Blue Jays Cash Flows

Introduction

Blue Jays is a knitwear manufacturing company, selling through retail outlets. It is expected that in the first three months of the year 2014, the company would be facing temporary shortages of funds. The report analyses the available alternative strategies to be executed so as to meet the shortages and the company ensures that the regular operations of the business are conducted in a smooth and efficient manner.

Discussion

Effects of Delayed Payments to Creditors on Cash flows

The company could delay the payments to the suppliers from whom the company purchases wool in the month of January, February and March of the year 2014. This would require increasing the accounts payable and in the short-term, the out flow of cash would be avoided. Through delaying payments to trade creditors, the company would be avoiding immediate payments of the wool purchases and in this manner the short term budgeted deficit of cash could be met. The company would pay the creditors half of the amount at the end of two months and the rest half at the end of three months from the date of invoice. In this manner the company would be avoiding a short term cash outflow in the month of the invoice date. The company could use these funds for other operations of the business for which it is facing shortages of finance.

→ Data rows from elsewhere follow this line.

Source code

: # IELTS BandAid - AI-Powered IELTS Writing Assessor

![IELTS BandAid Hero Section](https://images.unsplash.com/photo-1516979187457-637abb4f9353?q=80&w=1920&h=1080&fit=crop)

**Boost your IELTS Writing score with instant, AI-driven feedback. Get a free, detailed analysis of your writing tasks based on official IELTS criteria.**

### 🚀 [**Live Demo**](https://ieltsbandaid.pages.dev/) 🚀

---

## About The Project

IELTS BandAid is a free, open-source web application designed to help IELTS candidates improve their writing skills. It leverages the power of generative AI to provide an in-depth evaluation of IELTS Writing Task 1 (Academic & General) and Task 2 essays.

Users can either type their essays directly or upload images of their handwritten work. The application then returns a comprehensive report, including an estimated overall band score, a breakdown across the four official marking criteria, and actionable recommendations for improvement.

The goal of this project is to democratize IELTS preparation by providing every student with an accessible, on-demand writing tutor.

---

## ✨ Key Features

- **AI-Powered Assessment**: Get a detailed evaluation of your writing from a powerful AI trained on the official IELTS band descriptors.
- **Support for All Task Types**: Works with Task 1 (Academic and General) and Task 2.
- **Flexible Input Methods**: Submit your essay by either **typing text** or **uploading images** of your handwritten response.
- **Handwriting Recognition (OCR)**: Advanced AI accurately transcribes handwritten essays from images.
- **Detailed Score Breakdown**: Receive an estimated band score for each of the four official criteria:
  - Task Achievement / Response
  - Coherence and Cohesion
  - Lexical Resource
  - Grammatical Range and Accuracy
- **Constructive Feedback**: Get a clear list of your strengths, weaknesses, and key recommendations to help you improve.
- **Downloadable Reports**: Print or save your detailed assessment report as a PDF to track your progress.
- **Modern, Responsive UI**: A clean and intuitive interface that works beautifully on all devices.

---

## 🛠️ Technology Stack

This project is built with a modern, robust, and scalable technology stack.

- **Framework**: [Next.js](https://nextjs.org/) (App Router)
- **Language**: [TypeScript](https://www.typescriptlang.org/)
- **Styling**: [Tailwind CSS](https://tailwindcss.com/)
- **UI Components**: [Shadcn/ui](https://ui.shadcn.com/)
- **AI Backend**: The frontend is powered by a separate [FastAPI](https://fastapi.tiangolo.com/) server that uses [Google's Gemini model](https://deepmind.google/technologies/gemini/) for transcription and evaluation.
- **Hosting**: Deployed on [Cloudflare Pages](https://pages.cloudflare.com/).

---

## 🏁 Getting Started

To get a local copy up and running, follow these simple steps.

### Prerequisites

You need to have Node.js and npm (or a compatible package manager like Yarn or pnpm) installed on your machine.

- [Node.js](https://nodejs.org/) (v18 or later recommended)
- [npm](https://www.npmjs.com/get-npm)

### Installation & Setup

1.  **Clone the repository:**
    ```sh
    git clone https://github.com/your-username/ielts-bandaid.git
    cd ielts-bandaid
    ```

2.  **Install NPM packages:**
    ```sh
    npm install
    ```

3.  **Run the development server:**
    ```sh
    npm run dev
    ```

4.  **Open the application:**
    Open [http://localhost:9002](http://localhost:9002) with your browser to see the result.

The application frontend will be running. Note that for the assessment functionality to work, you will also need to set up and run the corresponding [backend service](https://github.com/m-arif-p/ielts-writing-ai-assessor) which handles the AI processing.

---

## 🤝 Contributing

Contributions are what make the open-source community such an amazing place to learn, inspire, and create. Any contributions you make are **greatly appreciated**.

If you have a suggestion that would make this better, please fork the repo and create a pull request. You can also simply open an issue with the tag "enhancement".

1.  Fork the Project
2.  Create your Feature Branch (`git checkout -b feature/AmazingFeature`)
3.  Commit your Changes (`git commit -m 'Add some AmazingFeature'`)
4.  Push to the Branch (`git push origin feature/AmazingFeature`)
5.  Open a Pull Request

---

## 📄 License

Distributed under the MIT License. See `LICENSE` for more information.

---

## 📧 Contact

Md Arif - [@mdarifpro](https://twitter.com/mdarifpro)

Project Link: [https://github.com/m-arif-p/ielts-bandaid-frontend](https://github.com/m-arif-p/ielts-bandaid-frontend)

Presently the company pays all the amounts owed to suppliers within one month of the date of invoice and avails 2.5% discount. However, the company would have to compromise on this discount for financing through delaying payments to creditors. This source of financing the funds would be carrying no additional costs and would be readily available, but careful attention should be paid on managing the accounts payable to avoid negative effects on the company's creditworthiness (Abraham, Glynn, Murphy & Wilkinson, 2008).

Effects of Discounts to Trade Debtors on Cash flows

The company could also follow a policy of offering discounts to its trade debtors and hence providing an incentive for them to make early payments of the amounts owed in terms of credit sales. Presently, 10% of the debtors pay after one month of the date of invoice, 36% after two months and the rest 50% after three months and the remaining 4% are treated as bad debts. The new policy would encompass offering a 3% discount on payment made within one month of the date of invoice and thereby it is anticipated that 50% of the customers would pay within one month to avail the discount. Further, it is expected that 22% would be paying after two months and 25% after three months of the date of invoice and thereby leaving bad debts to be 3%. The new policy would call for immediate cash inflows to be generated and hence enabling the company to meet its short term cash deficit (Klaras, 2013). However, there would be a reduction in cash generated as the company would be offering a 3% discount ...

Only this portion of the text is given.